• _DIRECTIONS_
In the entries that follow, find the word "considered" and report each line it is on.

EXERCISE INPUTS below:

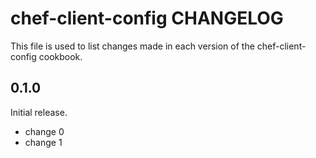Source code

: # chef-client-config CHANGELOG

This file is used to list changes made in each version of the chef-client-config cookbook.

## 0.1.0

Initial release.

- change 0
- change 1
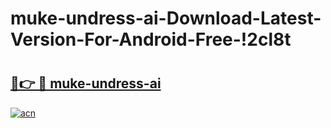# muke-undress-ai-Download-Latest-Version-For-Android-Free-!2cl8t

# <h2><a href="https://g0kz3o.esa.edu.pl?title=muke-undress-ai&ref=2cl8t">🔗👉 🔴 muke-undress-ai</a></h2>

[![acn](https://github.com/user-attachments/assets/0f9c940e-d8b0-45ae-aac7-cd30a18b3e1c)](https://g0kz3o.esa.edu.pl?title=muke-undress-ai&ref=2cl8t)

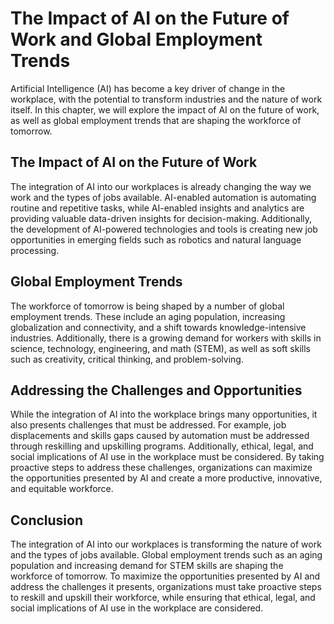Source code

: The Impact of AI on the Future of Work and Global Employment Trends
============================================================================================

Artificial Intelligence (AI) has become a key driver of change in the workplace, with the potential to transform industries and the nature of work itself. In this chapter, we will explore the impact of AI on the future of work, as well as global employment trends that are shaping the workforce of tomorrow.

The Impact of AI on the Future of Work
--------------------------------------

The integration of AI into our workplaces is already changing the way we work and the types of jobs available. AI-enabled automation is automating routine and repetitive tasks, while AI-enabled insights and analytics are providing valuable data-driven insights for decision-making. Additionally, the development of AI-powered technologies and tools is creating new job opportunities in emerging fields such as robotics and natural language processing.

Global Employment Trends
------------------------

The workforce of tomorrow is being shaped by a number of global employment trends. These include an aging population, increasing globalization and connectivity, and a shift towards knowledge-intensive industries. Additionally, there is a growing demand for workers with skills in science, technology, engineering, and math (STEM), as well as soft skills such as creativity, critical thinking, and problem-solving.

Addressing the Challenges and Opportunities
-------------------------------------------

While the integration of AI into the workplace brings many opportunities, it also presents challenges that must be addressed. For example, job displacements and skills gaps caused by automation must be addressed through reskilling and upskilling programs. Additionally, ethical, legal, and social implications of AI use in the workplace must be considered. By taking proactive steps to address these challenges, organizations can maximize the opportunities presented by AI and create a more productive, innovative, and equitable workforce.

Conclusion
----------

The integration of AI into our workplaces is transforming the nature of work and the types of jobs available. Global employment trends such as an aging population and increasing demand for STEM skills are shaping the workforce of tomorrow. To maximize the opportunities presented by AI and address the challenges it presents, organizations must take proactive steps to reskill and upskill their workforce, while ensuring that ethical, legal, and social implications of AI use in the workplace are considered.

End of EXERCISE INPUTS.
EXERCISE INPUTS below:

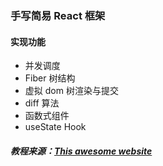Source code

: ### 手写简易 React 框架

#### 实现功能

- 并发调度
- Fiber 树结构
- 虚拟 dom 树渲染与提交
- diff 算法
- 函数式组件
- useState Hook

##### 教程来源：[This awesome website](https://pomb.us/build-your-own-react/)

End of EXERCISE INPUTS.
EXERCISE INPUTS below:

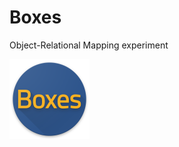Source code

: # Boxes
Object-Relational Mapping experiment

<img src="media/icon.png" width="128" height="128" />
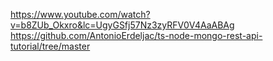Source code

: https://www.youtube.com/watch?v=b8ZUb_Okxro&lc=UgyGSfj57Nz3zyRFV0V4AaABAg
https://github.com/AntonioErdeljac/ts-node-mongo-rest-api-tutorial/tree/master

End of EXERCISE INPUTS.

• _SOLUTION TO THIS TASK_
While the integration of AI into the workplace brings many opportunities, it also presents challenges that must be addressed. For example, job displacements and skills gaps caused by automation must be addressed through reskilling and upskilling programs. Additionally, ethical, legal, and social implications of AI use in the workplace must be considered. By taking proactive steps to address these challenges, organizations can maximize the opportunities presented by AI and create a more productive, innovative, and equitable workforce.
The integration of AI into our workplaces is transforming the nature of work and the types of jobs available. Global employment trends such as an aging population and increasing demand for STEM skills are shaping the workforce of tomorrow. To maximize the opportunities presented by AI and address the challenges it presents, organizations must take proactive steps to reskill and upskill their workforce, while ensuring that ethical, legal, and social implications of AI use in the workplace are considered.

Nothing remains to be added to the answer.